Here it is just the sixth day of the new year and already I've missed a day of Bushisms. How reliable am I? Don't answer that. Anyway, here's number 6.


"And I want those who are questioning it to step up and explain why all of a sudden a Middle Eastern company is held to different standards that a Great British company."

Defending a plan to allow a company from the United Arab Emirates to manage ports in the United States; aboard Air Force One on 2/32/06


I do get a laugh from Jeff Foxworthy and his red neck jokes. Maybe because I'm not a red neck but I also had a laugh when I read this bit he did about upstate New Yorkers. Now he lumped all New Yorkers north of NYC as up-staters but that's not true. For your convenience I've doctored a NY state map to show you the different regions. It took me a long time to do this so click on it to enlarge and appreciate my talents! (?)



Here it is with my comments in black.

If you consider it a sport to gather your food by drilling through 36 inches of ice and sitting there all day hoping that the food will swim by, you might live in Upstate New York.
True, many like to ice fish but not me. I'm not into freezing my ass off for a few perch or bass.

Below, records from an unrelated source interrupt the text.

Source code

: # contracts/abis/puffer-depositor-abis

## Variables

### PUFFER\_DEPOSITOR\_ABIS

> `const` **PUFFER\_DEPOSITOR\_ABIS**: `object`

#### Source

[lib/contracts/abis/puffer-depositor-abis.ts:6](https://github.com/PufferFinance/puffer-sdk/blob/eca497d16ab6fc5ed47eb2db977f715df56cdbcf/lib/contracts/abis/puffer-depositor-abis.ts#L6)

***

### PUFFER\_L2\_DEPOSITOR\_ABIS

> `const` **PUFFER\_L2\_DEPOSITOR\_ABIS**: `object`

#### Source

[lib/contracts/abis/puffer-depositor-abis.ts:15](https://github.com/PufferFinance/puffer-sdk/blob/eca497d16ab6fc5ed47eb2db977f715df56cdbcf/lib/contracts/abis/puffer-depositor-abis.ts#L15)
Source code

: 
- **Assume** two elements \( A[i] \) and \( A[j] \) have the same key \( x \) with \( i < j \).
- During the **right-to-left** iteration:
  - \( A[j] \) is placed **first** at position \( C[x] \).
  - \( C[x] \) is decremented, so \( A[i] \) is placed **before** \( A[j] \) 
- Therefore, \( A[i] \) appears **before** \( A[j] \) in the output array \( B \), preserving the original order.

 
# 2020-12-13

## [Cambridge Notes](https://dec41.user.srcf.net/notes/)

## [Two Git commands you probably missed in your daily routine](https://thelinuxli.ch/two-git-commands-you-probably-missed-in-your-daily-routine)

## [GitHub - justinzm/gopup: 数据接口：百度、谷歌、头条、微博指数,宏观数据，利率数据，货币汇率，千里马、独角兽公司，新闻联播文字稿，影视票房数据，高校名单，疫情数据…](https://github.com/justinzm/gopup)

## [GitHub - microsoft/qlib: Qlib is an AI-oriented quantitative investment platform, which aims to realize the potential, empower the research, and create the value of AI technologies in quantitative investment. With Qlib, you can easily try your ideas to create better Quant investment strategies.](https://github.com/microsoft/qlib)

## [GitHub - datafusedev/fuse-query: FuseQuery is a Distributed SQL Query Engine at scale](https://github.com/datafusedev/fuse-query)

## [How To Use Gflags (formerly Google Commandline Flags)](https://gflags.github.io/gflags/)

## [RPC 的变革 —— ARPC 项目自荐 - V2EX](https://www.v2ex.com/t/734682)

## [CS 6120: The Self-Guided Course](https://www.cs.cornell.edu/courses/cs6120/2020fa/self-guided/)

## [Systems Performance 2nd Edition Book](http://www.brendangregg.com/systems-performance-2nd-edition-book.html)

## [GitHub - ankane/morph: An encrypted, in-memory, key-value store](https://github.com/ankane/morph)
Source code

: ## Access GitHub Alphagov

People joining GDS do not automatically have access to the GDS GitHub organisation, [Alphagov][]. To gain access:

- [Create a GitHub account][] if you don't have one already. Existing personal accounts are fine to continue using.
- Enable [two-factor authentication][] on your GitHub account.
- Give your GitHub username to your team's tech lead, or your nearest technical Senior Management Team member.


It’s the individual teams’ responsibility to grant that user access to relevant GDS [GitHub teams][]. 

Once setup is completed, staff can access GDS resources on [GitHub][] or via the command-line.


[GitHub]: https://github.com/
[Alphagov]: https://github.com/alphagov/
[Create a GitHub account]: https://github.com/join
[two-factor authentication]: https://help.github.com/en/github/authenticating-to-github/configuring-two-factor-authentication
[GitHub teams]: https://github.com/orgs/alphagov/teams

If you're proud that your region makes the national news 96 nights a year because Saranac Lake is the coldest spot in the nation, and Syracuse gets more snow than any other major city in the US , you might live in Upstate, NY.
True, in my area of NY the three cities of Buffalo, Rochester and Syracuse have a competition to see who gets the most snow. We've all had our turn of being the lucky winner. These 3 cities get copious amounts of lake effect snow. The benefit of living in Rochester is that we often get lake effect snow off of both Lake Erie and Lake Ontario.

If your local Dairy Queen is closed from October through May, you might live in Upstate New York .
That's not true. We don't have Dairy Queen around here. We do have Abbott's, a frozen custard ice cream and yes they are closed October through April Mr. Foxworthy.

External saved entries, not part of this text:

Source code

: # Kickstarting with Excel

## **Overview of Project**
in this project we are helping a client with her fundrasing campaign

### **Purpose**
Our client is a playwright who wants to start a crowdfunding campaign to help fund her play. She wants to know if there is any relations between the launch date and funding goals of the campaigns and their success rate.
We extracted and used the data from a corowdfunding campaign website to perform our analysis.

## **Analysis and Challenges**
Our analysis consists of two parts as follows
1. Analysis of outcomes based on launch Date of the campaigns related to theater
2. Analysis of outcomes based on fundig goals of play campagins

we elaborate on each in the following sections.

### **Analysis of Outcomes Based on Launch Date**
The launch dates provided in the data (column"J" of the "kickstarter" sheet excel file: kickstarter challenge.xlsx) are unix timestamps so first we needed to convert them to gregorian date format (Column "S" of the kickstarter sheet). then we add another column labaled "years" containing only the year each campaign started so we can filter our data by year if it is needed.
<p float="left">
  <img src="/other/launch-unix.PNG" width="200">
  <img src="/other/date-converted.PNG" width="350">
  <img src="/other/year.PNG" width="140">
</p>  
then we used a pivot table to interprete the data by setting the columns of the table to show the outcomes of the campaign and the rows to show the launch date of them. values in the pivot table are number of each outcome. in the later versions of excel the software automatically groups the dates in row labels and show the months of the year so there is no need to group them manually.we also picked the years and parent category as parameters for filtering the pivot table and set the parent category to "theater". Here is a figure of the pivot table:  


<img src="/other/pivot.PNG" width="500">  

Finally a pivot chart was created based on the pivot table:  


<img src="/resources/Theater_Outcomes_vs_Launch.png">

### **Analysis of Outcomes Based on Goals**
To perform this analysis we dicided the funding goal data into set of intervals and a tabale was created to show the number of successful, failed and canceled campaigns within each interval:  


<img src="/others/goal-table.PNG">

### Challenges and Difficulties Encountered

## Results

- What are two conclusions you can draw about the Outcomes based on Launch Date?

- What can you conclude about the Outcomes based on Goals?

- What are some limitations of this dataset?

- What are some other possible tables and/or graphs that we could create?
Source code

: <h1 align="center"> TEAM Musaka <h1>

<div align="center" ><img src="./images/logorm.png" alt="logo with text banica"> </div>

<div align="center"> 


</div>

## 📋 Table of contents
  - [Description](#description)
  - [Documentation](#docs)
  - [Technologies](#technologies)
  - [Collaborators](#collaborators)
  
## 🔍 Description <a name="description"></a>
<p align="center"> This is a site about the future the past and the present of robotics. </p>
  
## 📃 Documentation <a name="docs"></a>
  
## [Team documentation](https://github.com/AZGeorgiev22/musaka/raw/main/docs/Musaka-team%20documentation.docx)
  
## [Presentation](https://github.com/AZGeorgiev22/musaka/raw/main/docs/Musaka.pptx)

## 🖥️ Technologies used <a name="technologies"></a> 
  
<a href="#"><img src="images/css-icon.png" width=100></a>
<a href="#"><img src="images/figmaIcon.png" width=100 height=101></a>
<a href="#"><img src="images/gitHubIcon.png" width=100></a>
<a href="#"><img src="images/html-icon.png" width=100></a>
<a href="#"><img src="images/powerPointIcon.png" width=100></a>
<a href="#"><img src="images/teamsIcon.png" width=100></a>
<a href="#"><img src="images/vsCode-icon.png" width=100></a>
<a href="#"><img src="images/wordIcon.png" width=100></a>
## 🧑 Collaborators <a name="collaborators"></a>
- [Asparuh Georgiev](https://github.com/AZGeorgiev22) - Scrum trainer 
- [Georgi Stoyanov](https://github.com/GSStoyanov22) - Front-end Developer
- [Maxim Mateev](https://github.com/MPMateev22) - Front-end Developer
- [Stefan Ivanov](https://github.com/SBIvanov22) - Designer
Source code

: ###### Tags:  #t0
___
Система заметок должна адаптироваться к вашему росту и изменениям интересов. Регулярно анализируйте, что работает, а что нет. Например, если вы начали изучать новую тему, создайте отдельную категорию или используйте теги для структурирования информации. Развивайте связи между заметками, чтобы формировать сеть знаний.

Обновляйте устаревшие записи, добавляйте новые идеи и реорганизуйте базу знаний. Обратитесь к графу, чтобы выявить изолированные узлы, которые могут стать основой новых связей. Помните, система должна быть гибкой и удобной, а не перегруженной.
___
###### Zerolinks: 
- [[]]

If you get 131 inches of snow in a week and you comment that 'winter's finally here', you might live near Oswego in Upstate New York.
True, enough said. That really happened.


If you instinctively walk like a penguin for six months out of the year, you might live, bundled up, in Upstate New York.
True for most, but I hate to wear a winter coat so I usually wear just a fleece jacket unless the temp goes below 0 degrees.

If someone in a Home Depot store offers you assistance, and they don't work there, you might live in Upstate NY.
True, we're a friendly bunch.

If your dad's suntan stops at a line curving around the middle of his forehead, you might live in Upstate New York.
True for many.


If you have worn shorts and a parka on the same day, you might live in Upstate New York.
LOL, this can happen.


If you have had a lengthy phone conversation with someone who dialed a wrong number, you might live in Upstate New York.
I don't get this one.


YOU KNOW YOU ARE A TRUE UPSTATE NEW YORKER WHEN:


'Vacation' means going South past Syracuse for the weekend.
Not true for me anyway. I go north to the 1000 Island/St. Lawrence River area.

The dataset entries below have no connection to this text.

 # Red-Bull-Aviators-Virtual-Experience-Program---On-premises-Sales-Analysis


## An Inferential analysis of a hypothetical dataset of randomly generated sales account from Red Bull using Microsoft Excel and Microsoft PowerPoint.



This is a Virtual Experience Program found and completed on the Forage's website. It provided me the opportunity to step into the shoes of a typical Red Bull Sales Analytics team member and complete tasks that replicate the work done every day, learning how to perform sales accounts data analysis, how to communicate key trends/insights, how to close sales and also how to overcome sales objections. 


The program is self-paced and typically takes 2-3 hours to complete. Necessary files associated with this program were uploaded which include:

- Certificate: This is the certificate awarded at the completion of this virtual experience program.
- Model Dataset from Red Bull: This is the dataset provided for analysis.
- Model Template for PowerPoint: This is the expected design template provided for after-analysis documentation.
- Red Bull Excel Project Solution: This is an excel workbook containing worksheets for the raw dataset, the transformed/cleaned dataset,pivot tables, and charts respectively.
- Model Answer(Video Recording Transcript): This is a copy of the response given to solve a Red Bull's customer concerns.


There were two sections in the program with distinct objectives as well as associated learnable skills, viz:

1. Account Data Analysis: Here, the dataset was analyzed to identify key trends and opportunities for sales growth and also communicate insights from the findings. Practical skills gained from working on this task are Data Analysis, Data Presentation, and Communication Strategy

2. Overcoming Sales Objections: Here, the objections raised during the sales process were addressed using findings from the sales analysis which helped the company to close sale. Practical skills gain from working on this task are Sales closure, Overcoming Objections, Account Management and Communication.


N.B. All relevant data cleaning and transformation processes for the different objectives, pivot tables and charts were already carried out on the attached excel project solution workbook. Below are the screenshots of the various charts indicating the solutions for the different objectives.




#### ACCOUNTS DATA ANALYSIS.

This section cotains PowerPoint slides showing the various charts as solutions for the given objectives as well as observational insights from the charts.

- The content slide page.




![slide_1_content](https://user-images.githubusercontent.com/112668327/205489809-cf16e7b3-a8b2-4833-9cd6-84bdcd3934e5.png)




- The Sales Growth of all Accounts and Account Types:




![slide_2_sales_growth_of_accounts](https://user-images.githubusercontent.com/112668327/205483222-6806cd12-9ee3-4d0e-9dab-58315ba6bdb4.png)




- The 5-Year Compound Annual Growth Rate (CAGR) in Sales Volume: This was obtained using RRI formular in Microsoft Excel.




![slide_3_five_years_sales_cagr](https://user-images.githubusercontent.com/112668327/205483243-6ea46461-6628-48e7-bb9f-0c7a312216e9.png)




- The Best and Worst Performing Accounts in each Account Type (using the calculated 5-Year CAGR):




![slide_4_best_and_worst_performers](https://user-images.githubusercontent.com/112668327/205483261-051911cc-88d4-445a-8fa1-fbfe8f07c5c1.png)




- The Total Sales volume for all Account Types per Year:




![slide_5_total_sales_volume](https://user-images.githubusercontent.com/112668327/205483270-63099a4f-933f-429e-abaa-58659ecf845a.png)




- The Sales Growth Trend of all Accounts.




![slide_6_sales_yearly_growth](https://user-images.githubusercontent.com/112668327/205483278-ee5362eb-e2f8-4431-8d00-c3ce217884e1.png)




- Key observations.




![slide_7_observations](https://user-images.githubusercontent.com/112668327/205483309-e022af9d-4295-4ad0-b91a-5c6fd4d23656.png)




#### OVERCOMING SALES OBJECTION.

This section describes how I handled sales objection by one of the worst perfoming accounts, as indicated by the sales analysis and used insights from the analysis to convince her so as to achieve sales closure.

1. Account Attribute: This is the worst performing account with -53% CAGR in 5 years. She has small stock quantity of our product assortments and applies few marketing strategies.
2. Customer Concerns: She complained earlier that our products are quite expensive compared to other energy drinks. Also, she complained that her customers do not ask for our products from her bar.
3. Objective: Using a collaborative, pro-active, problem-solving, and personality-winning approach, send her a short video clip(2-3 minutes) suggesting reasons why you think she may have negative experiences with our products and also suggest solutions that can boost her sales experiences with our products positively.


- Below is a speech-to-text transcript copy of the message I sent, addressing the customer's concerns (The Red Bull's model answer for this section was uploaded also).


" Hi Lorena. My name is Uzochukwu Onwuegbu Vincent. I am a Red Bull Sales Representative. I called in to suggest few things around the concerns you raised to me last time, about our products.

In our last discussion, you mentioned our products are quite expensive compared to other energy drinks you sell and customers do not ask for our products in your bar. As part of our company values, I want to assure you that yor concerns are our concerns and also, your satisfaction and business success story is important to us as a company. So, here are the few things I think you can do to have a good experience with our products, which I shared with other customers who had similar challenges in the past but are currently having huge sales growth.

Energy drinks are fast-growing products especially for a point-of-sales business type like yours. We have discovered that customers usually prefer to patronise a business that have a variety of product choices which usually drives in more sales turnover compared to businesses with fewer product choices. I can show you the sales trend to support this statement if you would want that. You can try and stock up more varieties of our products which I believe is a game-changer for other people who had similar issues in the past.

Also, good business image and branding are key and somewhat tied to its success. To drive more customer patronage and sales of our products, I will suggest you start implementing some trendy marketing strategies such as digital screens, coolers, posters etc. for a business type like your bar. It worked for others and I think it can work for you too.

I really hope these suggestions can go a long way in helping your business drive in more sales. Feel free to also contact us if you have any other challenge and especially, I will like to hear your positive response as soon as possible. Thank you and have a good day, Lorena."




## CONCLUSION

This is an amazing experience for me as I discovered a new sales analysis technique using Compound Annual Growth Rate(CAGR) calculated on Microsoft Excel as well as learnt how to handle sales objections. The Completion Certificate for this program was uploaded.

You measure distance in hours.
Doesn't everybody?

You know several people who have hit a deer more than once.
True.

You often switch from 'heat' to 'A/C' in the same day and back again.
It can happen.


You can drive 65 mph through 2 feet of snow during a raging blizzard, without flinching.
Uh, hhhmmmm, yes we do.

You install security lights on your house and garage and leave both unlocked.
Not true for me. Our house has been broken into twice over the years and countless things have gone missing from our yard and garage.

You carry jumper cables in your car and your girlfriend/wife knows how to use them.
True, I know how to use them, don't know about the girlfriend.

You design your kid's Halloween costume to fit over a snowsuit.
A resounding true!

Driving is better in the winter because the potholes are filled with snow.
I hate to admit this but this is true.

You know all 4 seasons: almost winter, winter, still winter, and road construction.
Not true. While we do have a long continuous road construction season, we often have a week long spring and summer lasts a few weeks.

You can identify a southern or eastern accent.
I love a southern accent, an eastern, not so much.

Down South to you means Corning .
Not true.

Your neighbor throws a party to celebrate his new shed.
Not true in my neighborhood, maybe in the next county over.

You go out for a fish fry every Friday .
True and I love them!!

Your 4th of July picnic was moved indoors due to frost.
Not true but it seems to rain often on this day.

You have more miles on you r snow blower than your car.
Some weeks, yes.

You find 10 degrees 'a little chilly.' and 55 is shorts weather.
LOL-true.

You actually understand these jokes, and you forward them to all your Upstate New York friends and to those who used to live here and left.
True and this will be me someday. Moving to someplace warm and sunny!

3 comments:

Kitten Herder said...

Many of these quips apply to those of us who live in NH as well. ;)

The Ferryman said...

That is some NICE map work.

You people who live up there are all crazy. The coolest among you will be allowed to move here to Florida.

Summer said...

Kitten Herder, we sure have to be a hearty breed to live up north.